The reasons did not in the least slight the benevolent reception
they had received from the Dutch people. The Pilgrims prized
their neighbors high esteem. But they had come to realize
that their economic future was basically insecure and that
their English way of life--still loved by these religious
exiles--was doomed if they remained in Holland.
"The grave mistress of experience...taught them many things,"
said Bradford of their years in that country. Bradford another
future governor, Edward Winslow, having carefully marshaled
those experiences in their later writings, cited them as the
reasons that would eventually convince the Pilgrims that they
should emigrate to the New World.
Earning a living in handicrafts was hard--so hard that some
who had come to join the Pilgrims had departed from Holland,
and others who would like to have joined them "preferred and
chose the prisons in England rather than this liberty in Holland."

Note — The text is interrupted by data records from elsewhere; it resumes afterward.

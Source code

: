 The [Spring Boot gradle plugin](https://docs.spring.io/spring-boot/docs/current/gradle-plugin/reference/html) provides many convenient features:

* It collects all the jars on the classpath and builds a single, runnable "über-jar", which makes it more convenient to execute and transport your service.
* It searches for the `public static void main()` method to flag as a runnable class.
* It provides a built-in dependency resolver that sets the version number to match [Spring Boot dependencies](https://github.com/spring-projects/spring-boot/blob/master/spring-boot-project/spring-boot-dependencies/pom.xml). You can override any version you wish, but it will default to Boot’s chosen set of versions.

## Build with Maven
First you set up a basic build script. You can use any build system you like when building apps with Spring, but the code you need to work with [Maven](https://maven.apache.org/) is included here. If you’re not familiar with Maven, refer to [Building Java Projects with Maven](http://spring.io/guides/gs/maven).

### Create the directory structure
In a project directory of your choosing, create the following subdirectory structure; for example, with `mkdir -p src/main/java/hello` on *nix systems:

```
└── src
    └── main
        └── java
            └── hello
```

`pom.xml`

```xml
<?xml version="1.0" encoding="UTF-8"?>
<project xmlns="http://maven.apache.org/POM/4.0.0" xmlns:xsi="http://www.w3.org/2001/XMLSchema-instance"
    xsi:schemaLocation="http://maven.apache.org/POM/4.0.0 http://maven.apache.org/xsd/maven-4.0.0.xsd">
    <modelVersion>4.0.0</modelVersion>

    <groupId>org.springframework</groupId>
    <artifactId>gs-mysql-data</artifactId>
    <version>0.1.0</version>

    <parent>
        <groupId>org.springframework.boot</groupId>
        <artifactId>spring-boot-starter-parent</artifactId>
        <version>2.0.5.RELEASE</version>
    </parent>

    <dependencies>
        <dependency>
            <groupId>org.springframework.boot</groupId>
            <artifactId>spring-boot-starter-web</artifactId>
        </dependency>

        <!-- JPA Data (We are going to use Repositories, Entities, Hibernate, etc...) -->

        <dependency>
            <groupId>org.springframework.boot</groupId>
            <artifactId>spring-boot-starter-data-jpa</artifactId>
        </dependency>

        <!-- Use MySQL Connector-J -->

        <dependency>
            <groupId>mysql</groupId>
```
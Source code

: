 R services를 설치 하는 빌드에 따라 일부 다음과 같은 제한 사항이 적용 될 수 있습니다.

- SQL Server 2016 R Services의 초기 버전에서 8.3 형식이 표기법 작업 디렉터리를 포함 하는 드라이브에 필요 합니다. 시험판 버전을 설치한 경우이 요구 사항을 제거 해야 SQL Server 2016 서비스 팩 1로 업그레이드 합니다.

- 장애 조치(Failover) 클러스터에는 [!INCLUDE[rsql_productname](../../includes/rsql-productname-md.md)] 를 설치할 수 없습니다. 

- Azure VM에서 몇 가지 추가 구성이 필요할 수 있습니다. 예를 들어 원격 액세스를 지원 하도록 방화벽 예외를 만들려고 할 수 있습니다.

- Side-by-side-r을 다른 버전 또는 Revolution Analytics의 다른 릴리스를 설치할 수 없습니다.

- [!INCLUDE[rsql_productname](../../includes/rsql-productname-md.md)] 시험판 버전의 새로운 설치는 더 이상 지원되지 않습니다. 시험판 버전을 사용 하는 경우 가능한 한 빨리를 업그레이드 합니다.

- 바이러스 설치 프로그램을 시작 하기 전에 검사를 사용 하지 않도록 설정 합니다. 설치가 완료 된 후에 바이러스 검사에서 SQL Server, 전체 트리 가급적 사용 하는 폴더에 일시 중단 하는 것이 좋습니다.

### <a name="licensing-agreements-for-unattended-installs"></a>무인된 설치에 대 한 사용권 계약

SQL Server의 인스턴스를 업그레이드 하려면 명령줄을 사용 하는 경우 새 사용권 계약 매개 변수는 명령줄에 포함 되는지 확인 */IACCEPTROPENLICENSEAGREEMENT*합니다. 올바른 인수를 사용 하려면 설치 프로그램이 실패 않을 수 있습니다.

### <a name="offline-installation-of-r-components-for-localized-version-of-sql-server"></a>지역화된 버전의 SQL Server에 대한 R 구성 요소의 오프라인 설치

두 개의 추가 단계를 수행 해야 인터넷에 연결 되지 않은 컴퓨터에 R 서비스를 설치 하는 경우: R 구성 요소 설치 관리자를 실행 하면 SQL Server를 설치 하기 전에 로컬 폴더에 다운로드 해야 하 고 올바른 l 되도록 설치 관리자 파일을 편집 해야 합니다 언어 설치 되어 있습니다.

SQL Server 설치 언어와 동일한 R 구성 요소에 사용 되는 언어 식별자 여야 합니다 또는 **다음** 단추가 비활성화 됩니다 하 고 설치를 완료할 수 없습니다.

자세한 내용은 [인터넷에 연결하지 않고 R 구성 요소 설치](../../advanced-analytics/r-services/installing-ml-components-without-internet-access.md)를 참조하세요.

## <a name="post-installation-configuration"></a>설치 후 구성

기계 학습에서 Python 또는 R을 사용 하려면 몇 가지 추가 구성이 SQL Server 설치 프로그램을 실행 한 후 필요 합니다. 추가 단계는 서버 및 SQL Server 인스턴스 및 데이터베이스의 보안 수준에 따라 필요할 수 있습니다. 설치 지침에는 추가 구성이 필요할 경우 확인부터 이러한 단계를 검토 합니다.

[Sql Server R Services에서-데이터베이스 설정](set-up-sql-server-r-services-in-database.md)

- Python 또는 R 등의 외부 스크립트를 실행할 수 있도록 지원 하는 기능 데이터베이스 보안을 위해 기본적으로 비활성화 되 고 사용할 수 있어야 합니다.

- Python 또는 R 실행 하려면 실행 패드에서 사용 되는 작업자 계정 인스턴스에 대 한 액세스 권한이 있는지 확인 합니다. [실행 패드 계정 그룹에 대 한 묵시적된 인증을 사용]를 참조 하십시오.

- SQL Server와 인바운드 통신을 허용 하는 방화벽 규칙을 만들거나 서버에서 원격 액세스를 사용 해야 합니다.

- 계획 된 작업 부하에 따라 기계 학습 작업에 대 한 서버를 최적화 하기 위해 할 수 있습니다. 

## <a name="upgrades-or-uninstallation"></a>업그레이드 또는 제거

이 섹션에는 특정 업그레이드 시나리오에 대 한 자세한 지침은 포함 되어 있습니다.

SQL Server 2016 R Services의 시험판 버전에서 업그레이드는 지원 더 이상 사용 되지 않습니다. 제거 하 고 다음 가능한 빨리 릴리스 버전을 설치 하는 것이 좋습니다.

The Pilgrims were coming to feel convinced that "if a better
and easier place of living could be had, it would draw many
and take away these discouragements...[and many were drawn--to
New England--hundreds of thousands of Puritans in the end.]
"The people generally bore all these difficulties very cheerfully...yet
old age began to steal on many of them; and their great continual
labours, with other crosses and sorrows, hastened it before
the time. It was not only probably thought, but apparently
seen, that within a few years more they would be in danger
to scatter, by necessities pressing them, or sink under their
burdens, or both...
"Many of their children...were oftentimes so oppressed with
their heavy labours that though their minds were free and
willing, yet their bodies bowed under the weight of the same,
and became decrepit in their early youth, the vigor of nature
being consumed in the very bud as it were.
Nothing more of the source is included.